なお、キャッシュ・フロー計算書の作成が義務付けられているのは、大企業のみですが、中小企業や個人事業主でもキャッシュ・フロー計算書を作成して、資金の流れを把握することは重要です。
キャッシュ・フロー計算書に書かれていること
キャッシュ・フロー計算書は、企業の現金の動きを「営業活動によるキャッシュ・フロー」「投資活動によるキャッシュ・フロー」「財務活動によるキャッシュ・フロー」の3つに分けて記載します。
営業活動によるキャッシュ・フロー
税引前当期純利益と減価償却費、売上債権・棚卸資産・仕入債務等の増減、法人税などの支払い額をそれぞれ記載し、合計額を算出します。
投資活動によるキャッシュ・フロー
固定資産や有価証券の購入や売却といった、投資活動によるお金の動きと増減の合計額を記します。
財務活動によるキャッシュ・フロー
借入金の増加や返済によるお金の動きと、増減の合計を記します。
キャッシュ・フロー計算書からわかること
キャッシュ・フロー計算書を見ると、営業活動、投資活動、財務活動それぞれによって、現金がどのように変化したのかがわかります。
損益計算書でも営業利益や当期純利益などを見ることができますが、こちらは売上を立てた時点で計上されるため、実際の現金の動きとは乖離がある可能性があるでしょう。
キャッシュ・フロー計算書を見ることで、企業のお金の動きに問題がないか、キャッシュがショートして黒字倒産といった事態に陥るリスクがないかといったことがわかります。
ただし、キャッシュ・フロー計算書ではあくまでもキャッシュの増減を見るものですから、今現在企業が保有している現金の額などはわかりません。
財務三表からわかること
財務三表を組み合わせて読み取り、分析を行うことで、その企業の総合的な経営状態がわかります。財務三表の代表的な5つの分析手法について紹介します。
収益性の分析
収益性の分析とは、企業がどのくらい収益を上げる力を持っているか調べる手法です。主に、損益計算書(一部、貸借対照表)の数字から計算できる比率を使います。収益性の分析に使われることの多い指標には、下記のようなものが挙げられます。
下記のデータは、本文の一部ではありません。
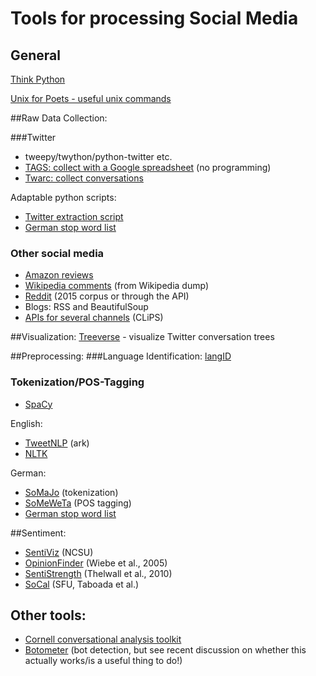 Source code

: # Tools for processing Social Media

## General
[Think Python](http://greenteapress.com/wp/think-python-2e/)

[Unix for Poets - useful unix commands](https://web.stanford.edu/class/cs124/kwc-unix-for-poets.pdf)


##Raw Data Collection:

###Twitter
* tweepy/twython/python-twitter etc.
* [TAGS: collect with a Google spreadsheet](https://tags.hawksey.info/) (no programming)
* [Twarc: collect conversations](https://github.com/DocNow/twarc)

Adaptable python scripts:

* [Twitter extraction script](http://www.ling.uni-potsdam.de/~scheffler/twitter/)
* [German stop word list](https://github.com/TScheffler/TwitterCorpora/blob/master/twitter_stopwords_German.txt)

### Other social media

* [Amazon reviews](http://jmcauley.ucsd.edu/data/amazon/)
* [Wikipedia comments](https://figshare.com/articles/Wikipedia_Talk_Corpus/4264973) (from Wikipedia dump)
* [Reddit](https://archive.org/details/2015_reddit_comments_corpus) (2015 corpus or through the API)
* Blogs: RSS and BeautifulSoup
* [APIs for several channels](http://www.clips.ua.ac.be/pages/pattern-web) (CLiPS)



##Visualization:
[Treeverse](https://github.com/paulgb/Treeverse) - visualize Twitter conversation trees 

##Preprocessing:
###Language Identification: 
[langID](https://github.com/saffsd/langid.py)

### Tokenization/POS-Tagging
* [SpaCy](https://spacy.io/models)

English:

* [TweetNLP](http://www.cs.cmu.edu/~ark/TweetNLP/) (ark)
* [NLTK](https://www.nltk.org/)

German:

* [SoMaJo](https://github.com/tsproisl/SoMaJo)  (tokenization)
* [SoMeWeTa](https://github.com/tsproisl/SoMeWeTa)  (POS tagging)
* [German stop word list](https://github.com/TScheffler/TwitterCorpora/blob/master/twitter_stopwords_German.txt)  

##Sentiment:
* [SentiViz](https://www.csc2.ncsu.edu/faculty/healey/tweet_viz/tweet_app/) (NCSU)
* [OpinionFinder](http://mpqa.cs.pitt.edu/opinionfinder/) (Wiebe et al., 2005) 
* [SentiStrength](http://sentistrength.wlv.ac.uk/) (Thelwall et al., 2010)
* [SoCal](https://github.com/sfu-discourse-lab/SO-CAL) (SFU, Taboada et al.)

## Other tools:
* [Cornell conversational analysis toolkit](http://convokit.cornell.edu/) 
* [Botometer](https://botometer.iuni.iu.edu/#!/)  (bot detection, but see recent discussion on whether this actually works/is a useful thing to do!)
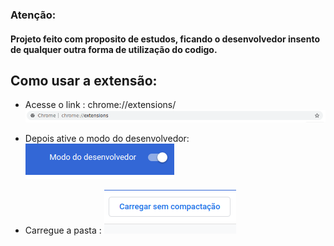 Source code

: ### Atenção:
#### Projeto feito com proposito de estudos, ficando o desenvolvedor insento de qualquer outra forma de utilização do codigo.

## Como usar a extensão: 
* Acesse o link : chrome://extensions/
    ![Navegador link](img/pesquisa-ext.png)

* Depois ative o modo do desenvolvedor:
     ![Navegador link](img/modo-dev.png)

* Carregue a pasta :
     ![Navegador link](img/carreg.png)
    
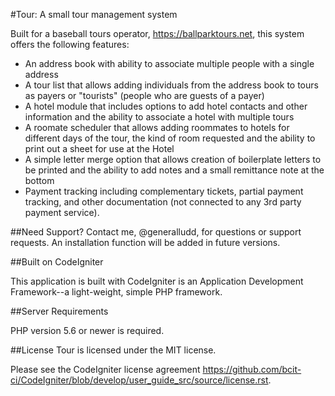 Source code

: #Tour: A small tour management system

Built for a baseball tours operator, https://ballparktours.net, this system offers the following features:
* An address book with ability to associate multiple people with a single address
* A tour list that allows adding individuals from the address book to tours as payers or "tourists" (people who are guests of a payer)
* A hotel module that includes options to add hotel contacts and other information and the ability to associate a hotel with multiple tours
* A roomate scheduler that allows adding roommates to hotels for different days of the tour, the kind of room requested and the ability to print out a sheet for use at the Hotel
* A simple letter merge option that allows creation of boilerplate letters to be printed and the ability to add notes and a small remittance note at the bottom
* Payment tracking including complementary tickets, partial payment tracking, and other documentation (not connected to any 3rd party payment service). 

##Need Support?
Contact me, @generalludd, for questions or support requests. An installation function will be added in future versions. 

##Built on CodeIgniter

This application is built with CodeIgniter is an Application Development Framework--a light-weight, simple PHP framework. 

##Server Requirements

PHP version 5.6 or newer is required.

##License
Tour is licensed under the MIT license.

Please see the CodeIgniter license
agreement https://github.com/bcit-ci/CodeIgniter/blob/develop/user_guide_src/source/license.rst.
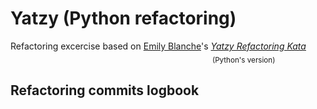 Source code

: # Yatzy (Python refactoring)
Refactoring excercise based on [Emily Blanche](https://github.com/emilybache)'s [*Yatzy Refactoring Kata*](https://github.com/emilybache/Yatzy-Refactoring-Kata/tree/main/python) \
&emsp; &emsp; &emsp; &emsp; &emsp; &emsp; &emsp; &emsp; &emsp; &emsp; &emsp; &emsp; &emsp; &emsp; &emsp; &emsp; &emsp; &emsp; <sub>(Python's version)</sub> 



## Refactoring commits logbook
これらの指標は、どれも高いほど収益性が高く、効率の良い経営が行えているといえるでしょう。
売上高営業利益率
売上高営業利益率を求める計算式は、「営業利益÷売上高×100」です。営業利益が全体の売上の何%を占めているかがわかります。
総資本利益率
総資本利益率は、「当期純利益÷総資産×100」で求めます。総資産に対し、どの程度の利益を上げられているかを示す指標です。なお、総資産は貸借対照表に記載されています。
売上高総利益率
売上高総利益率は、「売上高総利益÷売上高×100」で求めます。いわゆる「粗利」がどの程度かがわかる指標です。
安全性の分析
安全性の分析とは、企業が有する支払い能力がどの程度あるかを分析する手法です。貸借対照表の数字をもとに、下記のような指標を用いて分析を行います。
どの比率も、高いほど企業の安全性が高く、支払い不能に陥る危険性が低いと言えるでしょう。
流動比率
流動比率は、「流動資産÷流動負債×100」で求められます。企業が抱える負債に対する資産の割合を示す比率で、100%を超えていれば、現在の負債分を支払う能力があるということになります。
なお、経済産業省の調査によると、主要産業の一企業当たり資産、負債の内訳および純資産から見る流動比率の平均は139.6%です。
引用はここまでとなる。